We interrupt our Home Confinement Music Festival to take sad and outraged note of another deadly plague—the lynching of Blacks and other people of color due to lives devalued by systematic racism and white privilege.  Yes, the lynchings that Ida B. Wells wrote about 130 years ago, that the NAACP investigated and exposed beginning 100 years ago, and that Billie Holiday sang about 80 years ago are still with us, they just look different.  Most of the time instead of hangman’s nooses or stakes and pyres we now have police violence and white nationalist inspired vigilantism, Instead of a howling mob we can have a single white woman set up a Black man for possible police execution with a feigned hysterical call.

This poster is being sold to raise money for the ACLU's continued responses to police violence and murder;
The same old shit wrapped up in a pretty bow for the 21st Century.  Just ask George Floyd, Breanna Taylor, Amand Aurbry, and Christopher Cooper to name just a few of the most recent victims.


AbelMeeropol cited this photograph of the lynching of Thomas Shipp and Abram Smith, August 7, 1930, as inspiring his poem.
Strange Fruit was written in 1937 as a poem by Abel Meeropol, a Jewish poet, writer, teacher, activist and songwriter under his pseudonym Lewis Allan, as a protest against lynchings.  He published the poem under the title Bitter Fruit in The New York Teacher, a Teachers Union magazine.  He had asked others, notably Earl Robinson to set his poems to music, he wrote the music for Strange Fruit himself. Meeropol, his wife Anne, and Black vocalist Laura Duncan performed it at Madison Square Garden rally.

Abel Meeropol wrote the kyric and music for Strange Fruit and first sang with his wife Anne at a Madison Square Garden rally 1939.

Accounts are conflicting on exactly how nightclub chanteuse and band singer Billie Holiday got the song.  We do know that despite fearing to sing it because it might make her a target of racial assault herself, that she first performed in in 1939 at Café Society in Greenwich Village, New York's first integrated nightclub.  She continued to sing the piece, making it a regular part of her live performances with special demands for her performance venues—she would close with it; waiters had to stop all service in advance; the room would be in darkness except for a spotlight on Holiday’s face; and there would be no encore.
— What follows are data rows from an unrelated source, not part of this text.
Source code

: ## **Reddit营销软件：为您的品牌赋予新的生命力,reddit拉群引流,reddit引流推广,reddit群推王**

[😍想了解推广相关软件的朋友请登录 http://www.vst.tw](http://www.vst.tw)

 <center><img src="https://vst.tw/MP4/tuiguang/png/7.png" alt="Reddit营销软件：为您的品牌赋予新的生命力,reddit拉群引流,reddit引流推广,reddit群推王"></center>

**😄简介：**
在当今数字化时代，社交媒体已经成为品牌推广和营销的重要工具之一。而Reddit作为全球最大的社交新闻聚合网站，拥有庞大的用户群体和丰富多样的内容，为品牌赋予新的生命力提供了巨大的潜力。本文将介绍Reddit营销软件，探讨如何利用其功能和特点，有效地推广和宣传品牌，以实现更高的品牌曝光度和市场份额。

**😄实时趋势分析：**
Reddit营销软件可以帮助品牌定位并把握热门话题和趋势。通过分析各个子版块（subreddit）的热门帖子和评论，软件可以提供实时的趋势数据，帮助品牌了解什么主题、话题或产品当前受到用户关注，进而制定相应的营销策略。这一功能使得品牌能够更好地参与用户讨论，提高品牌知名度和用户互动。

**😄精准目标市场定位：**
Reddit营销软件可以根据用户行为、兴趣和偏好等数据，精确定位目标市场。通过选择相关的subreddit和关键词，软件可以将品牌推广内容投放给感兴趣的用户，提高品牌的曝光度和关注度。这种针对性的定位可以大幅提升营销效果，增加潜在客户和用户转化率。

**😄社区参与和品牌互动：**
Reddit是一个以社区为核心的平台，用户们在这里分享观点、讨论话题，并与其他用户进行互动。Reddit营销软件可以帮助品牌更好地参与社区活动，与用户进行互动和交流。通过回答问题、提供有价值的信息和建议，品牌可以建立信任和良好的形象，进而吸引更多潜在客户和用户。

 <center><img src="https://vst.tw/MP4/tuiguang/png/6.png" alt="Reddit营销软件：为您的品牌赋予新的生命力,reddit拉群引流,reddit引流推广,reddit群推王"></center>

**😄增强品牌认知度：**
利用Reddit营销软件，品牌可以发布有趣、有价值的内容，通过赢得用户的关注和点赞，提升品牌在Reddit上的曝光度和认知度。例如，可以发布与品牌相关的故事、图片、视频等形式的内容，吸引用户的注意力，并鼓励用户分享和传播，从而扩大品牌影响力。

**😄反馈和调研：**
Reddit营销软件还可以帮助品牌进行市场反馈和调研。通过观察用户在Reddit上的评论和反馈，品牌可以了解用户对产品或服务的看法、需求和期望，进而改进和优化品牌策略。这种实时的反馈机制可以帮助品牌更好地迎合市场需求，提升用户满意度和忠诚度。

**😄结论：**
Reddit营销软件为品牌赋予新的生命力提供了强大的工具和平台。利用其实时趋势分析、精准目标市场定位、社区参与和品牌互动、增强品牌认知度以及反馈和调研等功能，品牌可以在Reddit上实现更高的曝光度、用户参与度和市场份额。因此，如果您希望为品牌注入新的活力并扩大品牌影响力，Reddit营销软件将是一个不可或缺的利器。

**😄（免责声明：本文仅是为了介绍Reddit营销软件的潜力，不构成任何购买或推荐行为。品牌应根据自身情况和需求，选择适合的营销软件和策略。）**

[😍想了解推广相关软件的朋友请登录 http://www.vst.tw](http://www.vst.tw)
During the musical introduction to the song, Holiday stood with her eyes closed, as if she were evoking a prayer.
Fearing boycotts Southern record stores and retribution against the affiliates of its CBS Radio Network Holliday’s regular label, Columbia Records, refused to issue a recording and her regular producer John Hammond, usually an outspoken liberal, refused to work on it.  Eventually Milt Gabler, whose Commodore label produced alternative jazz, got one time agreement from Columbia to release a version with Frankie Newton's eight-piece Cafe Society Band on April 20, 1939.


A photographer captured Billie Holiday singing Strange Fruit as she recorded it in 1939
Holiday recorded two major sessions with the one in 1939 and another in 1944. The song was highly regarded; the 1939 recording eventually sold a million copies, in time becoming Holiday’s biggest-selling recording.  She continued to sing it live in all of her appearances for the rest of her troubled life.  She became so identified with the song that she is often credited erroneously as a writer or co-writer.
The song has been covered by others, most notably in a searing performance by Nina SimoneDiana Ross sang it in the 1972 bio pick Lady Sings the Blues

The movie poster for the melodramatic bio-pic Lady Sings the Blues.

The extraordinary honors for Holiday’s masterpiece recording include:  election to the Grammy Hall of Fame in 1978; Best Song of the Century by Time magazine in 1999; one of 50 recordings chosen that in 2002 to add to the National Recording Registry by the Library of Congress; one of the Top 20 Political Songs by The New Statesman in 2010; as the #1 of 100 Songs of the South by The Atlanta Journal-Constitution in 2011; and t was also included in the list of Songs of the Century by the Recording Industry of America and the National Endowment for the Arts.
Once described a “declaration of war” and “the beginning of the Civil Rights Movement,” Strange Fruit horribly relevant yet again.